In your daily Bible reading, take the next step by asking these kinds of questions of the text, and then ask God to help you live in light of gospel in response to what you’ve read.

Read Gospel-centered books.

While I love a good, thick book explaining the doctrine of the atonement, I’m not talking primarily here about books like that. I’m talking about rich, devotional reading that centers on the cross. Here are some that have been encouraging to me over the years:

A Gospel Primer for Christians. This little book by Milton Vincent has three sections, but the first section alone is worth the cost of admission: 31 readings, one for each day of the month, coaching us in preaching the gospel to ourselves daily. If I could encourage you to buy just one of these books mentioned here, buy this book, and pick up another copy to give away. [Note: this book is currently on sale for $8 in our church library. Pick up a copy on Sunday!]

New Morning Mercies. Appropriately subtitled “A Daily Gospel Devotional,” Paul Tripp’s book contains 365 daily readings that are centered on the gospel. Characteristic of Tripp, he challenges the idols that we often place in front of Christ and shows us the mercy of God in Christ for sinners like us.

The Gospel for Real Life. This book is a prime example of why I love its author, Jerry Bridges. While similar to A Gospel Primer in its encouragement to preach the gospel to ourselves daily, Bridges’ book isn’t a daily devotional. However, don’t let the fact that it’s not a “devotional” keep you away from it. This book is a wonderful, clear explanation of why the cross was necessary and what it accomplished for us.

Pray Gospel-centered prayers.

I saved this for last because I wanted to say this: We can ask the right questions and we can read the right books, but truly getting the gospel “in” is not something we can do on our own. We can and should dwell on the gospel, but more than mere facts to be learned, we’re seeking heart change. We’re talking soul-level work being done here, and for that we need the Holy Spirit to be at work in us.

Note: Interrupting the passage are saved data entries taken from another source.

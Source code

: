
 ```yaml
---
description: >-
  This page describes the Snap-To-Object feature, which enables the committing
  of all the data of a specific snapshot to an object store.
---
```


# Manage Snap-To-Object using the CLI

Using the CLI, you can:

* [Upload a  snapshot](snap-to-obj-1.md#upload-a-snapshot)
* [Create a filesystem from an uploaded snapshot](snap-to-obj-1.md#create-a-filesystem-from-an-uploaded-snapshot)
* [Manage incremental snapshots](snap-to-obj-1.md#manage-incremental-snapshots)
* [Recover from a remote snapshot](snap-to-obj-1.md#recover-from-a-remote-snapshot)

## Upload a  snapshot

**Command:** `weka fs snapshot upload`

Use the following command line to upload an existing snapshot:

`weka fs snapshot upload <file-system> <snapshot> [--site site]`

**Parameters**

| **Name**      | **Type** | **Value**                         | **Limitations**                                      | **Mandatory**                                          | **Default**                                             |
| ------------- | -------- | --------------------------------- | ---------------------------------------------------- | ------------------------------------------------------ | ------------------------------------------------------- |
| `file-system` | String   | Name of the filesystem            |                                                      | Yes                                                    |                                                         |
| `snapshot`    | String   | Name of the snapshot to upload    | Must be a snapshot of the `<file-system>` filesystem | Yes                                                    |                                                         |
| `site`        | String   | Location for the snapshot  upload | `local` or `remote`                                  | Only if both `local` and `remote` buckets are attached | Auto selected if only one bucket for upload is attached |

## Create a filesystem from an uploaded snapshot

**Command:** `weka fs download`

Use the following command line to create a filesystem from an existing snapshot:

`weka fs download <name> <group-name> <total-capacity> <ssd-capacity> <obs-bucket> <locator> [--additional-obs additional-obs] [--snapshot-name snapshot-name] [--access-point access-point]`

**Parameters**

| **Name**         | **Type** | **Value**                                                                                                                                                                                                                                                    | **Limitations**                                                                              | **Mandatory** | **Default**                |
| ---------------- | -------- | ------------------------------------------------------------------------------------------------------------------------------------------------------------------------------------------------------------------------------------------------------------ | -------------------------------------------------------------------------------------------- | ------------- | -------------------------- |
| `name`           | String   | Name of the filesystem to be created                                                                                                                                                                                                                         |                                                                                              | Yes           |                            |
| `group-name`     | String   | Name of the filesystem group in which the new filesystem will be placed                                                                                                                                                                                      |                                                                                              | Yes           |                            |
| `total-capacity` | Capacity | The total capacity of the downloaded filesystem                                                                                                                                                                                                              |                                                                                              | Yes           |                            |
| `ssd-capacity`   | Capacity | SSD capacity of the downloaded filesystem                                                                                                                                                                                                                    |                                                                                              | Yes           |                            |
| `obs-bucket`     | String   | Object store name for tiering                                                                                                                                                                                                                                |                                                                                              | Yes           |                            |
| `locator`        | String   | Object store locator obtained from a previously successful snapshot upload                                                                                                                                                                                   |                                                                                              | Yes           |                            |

The truth that we need to not only immerse ourselves in the gospel but also pray that the gospel would sink down deep in our lives explains why Paul so often prayed the gospel for churches. For the church in Ephesus––those who already knew Christ (1:9), have believed in him (1:13), have been raised with him (2:7), and were members of the household of God (2:19)––Paul prayed that they would “know the love of Christ” (3:19); he prayed that they would know “the immeasurable greatness of his power toward us who believe, according to the working of his great might that he worked in Christ when he raised him from the dead” (1:19–20). In his prayers for the church, Paul asked God to help them know the gospel. And we need to ask the same thing for ourselves.

Immerse yourself.

In our next post we’ll consider getting the gospel out, but Mountain Creek, let’s be sure to get the gospel in. Immerse yourself in the message of the gospel, ask God to sink it down deep in your life, and watch with thankful heart as he builds you up in Christ.

Bert Watts has served since December 2016 as the Senior Pastor at Mountain Creek Baptist Church, where he has been on staff since 2012.